第15章 君が生まれた日※
もうすっかり誕生日のことを忘れていた私は宇髄さんの"欲しいものはないか?"という言葉の意図が理解できなかった。
そりゃあそうだ。
宇髄さんのことだから遅れたとしても"派手に祝うぜ!"と思ってくれていること間違い無し。

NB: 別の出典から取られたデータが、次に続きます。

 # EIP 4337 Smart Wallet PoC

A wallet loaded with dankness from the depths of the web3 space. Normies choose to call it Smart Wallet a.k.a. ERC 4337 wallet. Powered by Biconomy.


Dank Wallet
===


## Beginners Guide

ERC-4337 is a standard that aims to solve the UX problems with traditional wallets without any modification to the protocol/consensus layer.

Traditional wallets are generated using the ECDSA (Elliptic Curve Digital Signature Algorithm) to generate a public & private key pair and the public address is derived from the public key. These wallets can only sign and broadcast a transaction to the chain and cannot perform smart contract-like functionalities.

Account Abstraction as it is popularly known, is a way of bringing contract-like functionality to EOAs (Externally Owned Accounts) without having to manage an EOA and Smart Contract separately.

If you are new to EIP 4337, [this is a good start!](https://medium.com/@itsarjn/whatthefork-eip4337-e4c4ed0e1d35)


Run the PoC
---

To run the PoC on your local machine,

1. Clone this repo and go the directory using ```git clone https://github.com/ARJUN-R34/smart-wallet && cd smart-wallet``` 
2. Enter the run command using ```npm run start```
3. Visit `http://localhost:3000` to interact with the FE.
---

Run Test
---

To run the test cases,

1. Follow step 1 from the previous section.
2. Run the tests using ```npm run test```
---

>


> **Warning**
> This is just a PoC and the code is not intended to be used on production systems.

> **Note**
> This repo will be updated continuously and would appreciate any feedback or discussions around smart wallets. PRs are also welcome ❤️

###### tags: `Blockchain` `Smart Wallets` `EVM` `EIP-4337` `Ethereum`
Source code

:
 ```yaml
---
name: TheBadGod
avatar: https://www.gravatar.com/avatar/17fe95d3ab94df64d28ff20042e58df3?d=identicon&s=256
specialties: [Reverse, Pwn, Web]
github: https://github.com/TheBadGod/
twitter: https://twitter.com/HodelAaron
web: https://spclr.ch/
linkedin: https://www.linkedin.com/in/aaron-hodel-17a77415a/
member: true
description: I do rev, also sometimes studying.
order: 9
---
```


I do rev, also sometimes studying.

しかし、欲しいものというのはすぐには思い浮かばない。
「あ、えと…思いついたら言います。」
「それも却下。どうせお前のことだからすぐに忘れるだろ。」
「な!覚えてますよー!」
「忘れるって。お前は自分のことだと途端に無頓着なんだよ。自分の誕生日忘れる奴なかなかいねぇぜ?だから早くなんか決めろ。何でも買ってやっから。」
何でも買ってやると言うだけあって宇髄さんはとてもお金持ち。
普段私たちが生活に困ることは一切ないし、欲しいものもすぐに買ってくれる…と思う。←買ってもらったことがないから知らない。
何でもいい…と言われても…。
欲しいものを考えるなんて贅沢な時間だが、思い浮かばないことにだんだんと焦ってきた。
欲しいものと言われても、さっき宇髄さんにも伝えたようにお洒落な服や装飾品には滅法疎くてよく分からない。
羊羹食べたい、豆大福食べたいとか日常的な欲はあるのに、そういうのは全く思い浮かばない。
部屋の中に足りないものを考えてみても…何もない。
鍛錬で足りないもの…ない。隊服の布面積くらい。
薬の調合で足りないもの…、そこまで考えると頭に一つだけ思い浮かんだものがあった。
そんな物をおねだりして怒られないだろうか?と不安になるが、どうせ他に思い浮かびそうになかったので言ってみることにした。
「…あの、何でもいいんですか?」
「ん?おお、男に二言はねぇよ。」
「えっと…、それなら、温室が欲しいです。」
「………はぁ?」
意味が分からないと言った表情の宇髄さんに一瞬怯んだが、何でもいいと言ったのだからもう少し推してみよう。
「薬草の種…持ってきたの覚えてます?」
「あー…アレな。」
「それを植えるところが欲しくて…。外に植えると鳥に食べられてしまうかもしれないので…。」
自分なりに欲しい理由を説明しているが誕生日の贈り物が温室なんて言われて宇髄さんはさぞかし困惑しているだろう。